Problem to work on | Tally up the lines in the material where the word "tablet" appears, then give the total and nothing else.
[Start of section]
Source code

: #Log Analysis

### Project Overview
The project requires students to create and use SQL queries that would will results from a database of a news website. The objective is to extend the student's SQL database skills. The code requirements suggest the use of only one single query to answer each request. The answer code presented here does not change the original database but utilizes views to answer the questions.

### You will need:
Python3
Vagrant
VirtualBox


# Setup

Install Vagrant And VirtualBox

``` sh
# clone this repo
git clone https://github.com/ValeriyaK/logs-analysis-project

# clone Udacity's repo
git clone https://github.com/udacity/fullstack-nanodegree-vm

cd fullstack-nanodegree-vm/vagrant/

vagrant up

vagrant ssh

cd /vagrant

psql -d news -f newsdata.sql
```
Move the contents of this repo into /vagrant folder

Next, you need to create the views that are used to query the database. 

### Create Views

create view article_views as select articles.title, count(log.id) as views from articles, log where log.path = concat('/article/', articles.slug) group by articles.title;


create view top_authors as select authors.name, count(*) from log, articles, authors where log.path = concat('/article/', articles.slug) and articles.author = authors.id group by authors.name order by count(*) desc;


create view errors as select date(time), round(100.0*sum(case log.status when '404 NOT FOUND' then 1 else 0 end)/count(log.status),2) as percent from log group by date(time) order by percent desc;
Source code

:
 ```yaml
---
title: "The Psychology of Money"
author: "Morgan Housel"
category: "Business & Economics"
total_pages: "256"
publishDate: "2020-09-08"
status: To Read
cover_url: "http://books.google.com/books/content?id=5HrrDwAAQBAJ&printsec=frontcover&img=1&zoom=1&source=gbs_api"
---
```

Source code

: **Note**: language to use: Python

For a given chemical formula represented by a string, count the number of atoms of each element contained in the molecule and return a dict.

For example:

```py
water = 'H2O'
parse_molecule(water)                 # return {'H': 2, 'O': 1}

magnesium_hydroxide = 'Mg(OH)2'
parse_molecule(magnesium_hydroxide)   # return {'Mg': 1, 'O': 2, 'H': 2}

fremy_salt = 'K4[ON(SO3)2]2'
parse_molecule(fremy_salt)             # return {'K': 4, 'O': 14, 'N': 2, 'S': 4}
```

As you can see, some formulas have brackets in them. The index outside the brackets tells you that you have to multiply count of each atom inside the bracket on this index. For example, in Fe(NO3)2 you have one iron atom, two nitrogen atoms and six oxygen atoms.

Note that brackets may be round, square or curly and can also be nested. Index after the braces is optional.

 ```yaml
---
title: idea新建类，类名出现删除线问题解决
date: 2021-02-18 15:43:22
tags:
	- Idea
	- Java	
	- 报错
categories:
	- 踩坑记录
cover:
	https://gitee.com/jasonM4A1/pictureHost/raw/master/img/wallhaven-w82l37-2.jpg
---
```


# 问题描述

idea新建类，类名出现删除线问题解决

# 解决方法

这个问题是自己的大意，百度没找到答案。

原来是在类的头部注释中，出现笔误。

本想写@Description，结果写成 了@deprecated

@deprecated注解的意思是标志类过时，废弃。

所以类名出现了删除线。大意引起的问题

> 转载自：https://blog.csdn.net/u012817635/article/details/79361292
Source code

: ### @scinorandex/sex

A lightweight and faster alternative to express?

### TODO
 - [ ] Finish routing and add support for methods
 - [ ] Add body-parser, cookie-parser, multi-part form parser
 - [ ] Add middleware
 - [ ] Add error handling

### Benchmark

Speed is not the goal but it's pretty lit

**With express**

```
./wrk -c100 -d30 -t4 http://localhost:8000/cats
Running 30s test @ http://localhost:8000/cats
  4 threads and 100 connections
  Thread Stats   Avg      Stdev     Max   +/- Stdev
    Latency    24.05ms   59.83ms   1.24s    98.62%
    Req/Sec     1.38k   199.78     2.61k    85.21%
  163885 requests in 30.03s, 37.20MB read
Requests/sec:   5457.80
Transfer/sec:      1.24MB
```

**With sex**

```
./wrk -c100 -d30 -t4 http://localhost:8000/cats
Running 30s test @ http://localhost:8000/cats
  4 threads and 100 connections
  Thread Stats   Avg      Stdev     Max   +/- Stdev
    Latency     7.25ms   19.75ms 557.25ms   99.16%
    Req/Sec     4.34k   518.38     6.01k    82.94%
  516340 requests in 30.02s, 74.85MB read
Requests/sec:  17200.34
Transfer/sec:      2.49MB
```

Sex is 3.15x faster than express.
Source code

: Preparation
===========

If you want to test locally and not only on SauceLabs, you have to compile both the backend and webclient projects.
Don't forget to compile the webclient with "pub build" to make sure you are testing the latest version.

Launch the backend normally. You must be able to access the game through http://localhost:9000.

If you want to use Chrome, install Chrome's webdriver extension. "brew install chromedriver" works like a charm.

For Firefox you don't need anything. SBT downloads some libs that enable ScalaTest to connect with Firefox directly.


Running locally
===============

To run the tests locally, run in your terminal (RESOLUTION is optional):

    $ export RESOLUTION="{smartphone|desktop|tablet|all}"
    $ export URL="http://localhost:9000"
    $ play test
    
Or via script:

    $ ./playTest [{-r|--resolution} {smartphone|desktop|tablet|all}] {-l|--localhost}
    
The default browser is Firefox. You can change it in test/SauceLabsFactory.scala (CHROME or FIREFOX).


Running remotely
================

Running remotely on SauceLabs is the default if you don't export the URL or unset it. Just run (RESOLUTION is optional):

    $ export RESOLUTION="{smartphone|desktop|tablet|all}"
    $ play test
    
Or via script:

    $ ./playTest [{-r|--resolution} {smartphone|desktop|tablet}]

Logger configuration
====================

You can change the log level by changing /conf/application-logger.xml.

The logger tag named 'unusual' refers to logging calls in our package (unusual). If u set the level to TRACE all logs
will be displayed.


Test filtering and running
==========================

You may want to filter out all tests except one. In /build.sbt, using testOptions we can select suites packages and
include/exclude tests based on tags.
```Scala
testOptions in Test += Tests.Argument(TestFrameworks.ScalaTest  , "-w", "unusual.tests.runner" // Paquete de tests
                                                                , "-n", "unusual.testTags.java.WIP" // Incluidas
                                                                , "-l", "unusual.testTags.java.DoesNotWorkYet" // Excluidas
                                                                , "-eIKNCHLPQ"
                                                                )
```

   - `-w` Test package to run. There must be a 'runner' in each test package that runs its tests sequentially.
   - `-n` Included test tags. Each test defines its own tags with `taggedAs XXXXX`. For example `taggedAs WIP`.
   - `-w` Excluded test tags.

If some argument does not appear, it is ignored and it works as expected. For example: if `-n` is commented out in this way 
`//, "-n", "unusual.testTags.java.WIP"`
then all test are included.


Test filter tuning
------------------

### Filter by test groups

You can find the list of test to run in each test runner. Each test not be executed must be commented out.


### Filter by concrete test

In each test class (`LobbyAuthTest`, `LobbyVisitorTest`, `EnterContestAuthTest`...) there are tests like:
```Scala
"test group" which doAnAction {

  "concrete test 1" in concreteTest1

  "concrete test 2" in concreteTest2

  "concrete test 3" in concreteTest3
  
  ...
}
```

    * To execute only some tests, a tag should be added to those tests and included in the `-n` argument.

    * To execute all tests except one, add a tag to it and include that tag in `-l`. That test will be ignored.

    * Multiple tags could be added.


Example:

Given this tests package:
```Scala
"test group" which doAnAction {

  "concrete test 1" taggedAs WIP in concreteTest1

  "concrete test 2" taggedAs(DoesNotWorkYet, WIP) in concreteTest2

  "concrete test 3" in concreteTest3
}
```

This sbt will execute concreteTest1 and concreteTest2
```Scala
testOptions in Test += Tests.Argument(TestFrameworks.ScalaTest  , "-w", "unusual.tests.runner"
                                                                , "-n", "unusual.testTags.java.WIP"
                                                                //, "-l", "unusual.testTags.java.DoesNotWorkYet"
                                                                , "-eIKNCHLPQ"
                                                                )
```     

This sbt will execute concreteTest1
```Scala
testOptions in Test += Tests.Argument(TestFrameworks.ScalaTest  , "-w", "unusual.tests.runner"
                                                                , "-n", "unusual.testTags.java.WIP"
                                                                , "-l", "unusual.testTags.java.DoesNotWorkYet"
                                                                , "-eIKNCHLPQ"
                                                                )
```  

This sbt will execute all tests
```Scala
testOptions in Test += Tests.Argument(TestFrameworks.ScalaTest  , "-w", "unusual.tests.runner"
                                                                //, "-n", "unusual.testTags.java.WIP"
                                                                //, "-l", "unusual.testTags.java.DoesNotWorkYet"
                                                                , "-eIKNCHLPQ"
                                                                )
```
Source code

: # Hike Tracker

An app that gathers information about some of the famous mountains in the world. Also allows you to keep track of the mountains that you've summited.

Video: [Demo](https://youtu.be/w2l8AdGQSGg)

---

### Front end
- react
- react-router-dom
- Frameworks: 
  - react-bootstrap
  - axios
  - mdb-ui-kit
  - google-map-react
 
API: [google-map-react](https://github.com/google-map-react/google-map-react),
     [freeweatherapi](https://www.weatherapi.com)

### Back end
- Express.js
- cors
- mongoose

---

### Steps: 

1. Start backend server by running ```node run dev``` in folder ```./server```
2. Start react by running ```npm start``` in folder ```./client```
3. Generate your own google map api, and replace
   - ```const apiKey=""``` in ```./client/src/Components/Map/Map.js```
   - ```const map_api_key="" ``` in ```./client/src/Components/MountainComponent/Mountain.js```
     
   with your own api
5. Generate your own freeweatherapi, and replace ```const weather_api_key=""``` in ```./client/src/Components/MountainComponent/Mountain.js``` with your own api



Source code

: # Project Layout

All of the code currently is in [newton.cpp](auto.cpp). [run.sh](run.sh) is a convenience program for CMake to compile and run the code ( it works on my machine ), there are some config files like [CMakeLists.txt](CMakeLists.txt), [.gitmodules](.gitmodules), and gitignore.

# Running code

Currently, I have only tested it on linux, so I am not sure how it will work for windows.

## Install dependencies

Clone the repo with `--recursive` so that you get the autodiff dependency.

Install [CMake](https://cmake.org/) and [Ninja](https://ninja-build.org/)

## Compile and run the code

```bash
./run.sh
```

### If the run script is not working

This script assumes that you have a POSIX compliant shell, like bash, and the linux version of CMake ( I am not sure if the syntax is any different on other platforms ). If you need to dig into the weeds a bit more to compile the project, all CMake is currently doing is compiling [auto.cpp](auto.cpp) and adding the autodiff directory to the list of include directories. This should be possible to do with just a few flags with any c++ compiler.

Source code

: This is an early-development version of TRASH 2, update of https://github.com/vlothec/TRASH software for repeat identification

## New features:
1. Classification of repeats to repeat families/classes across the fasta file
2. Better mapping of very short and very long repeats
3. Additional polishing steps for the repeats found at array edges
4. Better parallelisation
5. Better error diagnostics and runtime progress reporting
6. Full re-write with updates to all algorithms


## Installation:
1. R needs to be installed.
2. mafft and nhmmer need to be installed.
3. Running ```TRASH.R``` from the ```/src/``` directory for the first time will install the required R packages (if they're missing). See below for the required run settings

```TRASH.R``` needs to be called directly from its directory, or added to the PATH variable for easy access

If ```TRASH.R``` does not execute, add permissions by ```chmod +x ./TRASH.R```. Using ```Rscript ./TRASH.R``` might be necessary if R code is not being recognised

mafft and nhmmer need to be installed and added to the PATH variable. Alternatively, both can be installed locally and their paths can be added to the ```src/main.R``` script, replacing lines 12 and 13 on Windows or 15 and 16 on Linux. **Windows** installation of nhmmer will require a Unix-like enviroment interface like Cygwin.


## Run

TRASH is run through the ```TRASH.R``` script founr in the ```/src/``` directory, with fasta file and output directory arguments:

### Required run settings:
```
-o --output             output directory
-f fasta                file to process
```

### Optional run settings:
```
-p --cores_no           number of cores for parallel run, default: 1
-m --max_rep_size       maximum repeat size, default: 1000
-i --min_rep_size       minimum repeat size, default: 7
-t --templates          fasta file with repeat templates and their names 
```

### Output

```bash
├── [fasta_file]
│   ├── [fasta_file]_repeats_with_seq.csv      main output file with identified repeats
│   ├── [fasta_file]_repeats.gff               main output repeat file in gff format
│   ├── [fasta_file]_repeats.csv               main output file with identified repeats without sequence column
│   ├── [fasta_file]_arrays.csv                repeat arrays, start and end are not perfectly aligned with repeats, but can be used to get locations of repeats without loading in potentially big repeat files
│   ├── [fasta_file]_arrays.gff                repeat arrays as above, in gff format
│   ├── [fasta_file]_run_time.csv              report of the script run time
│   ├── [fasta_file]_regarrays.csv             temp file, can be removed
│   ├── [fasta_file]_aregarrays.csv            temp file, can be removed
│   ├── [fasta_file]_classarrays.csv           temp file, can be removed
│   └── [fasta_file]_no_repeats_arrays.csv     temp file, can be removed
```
[End of section]
Task answer | 4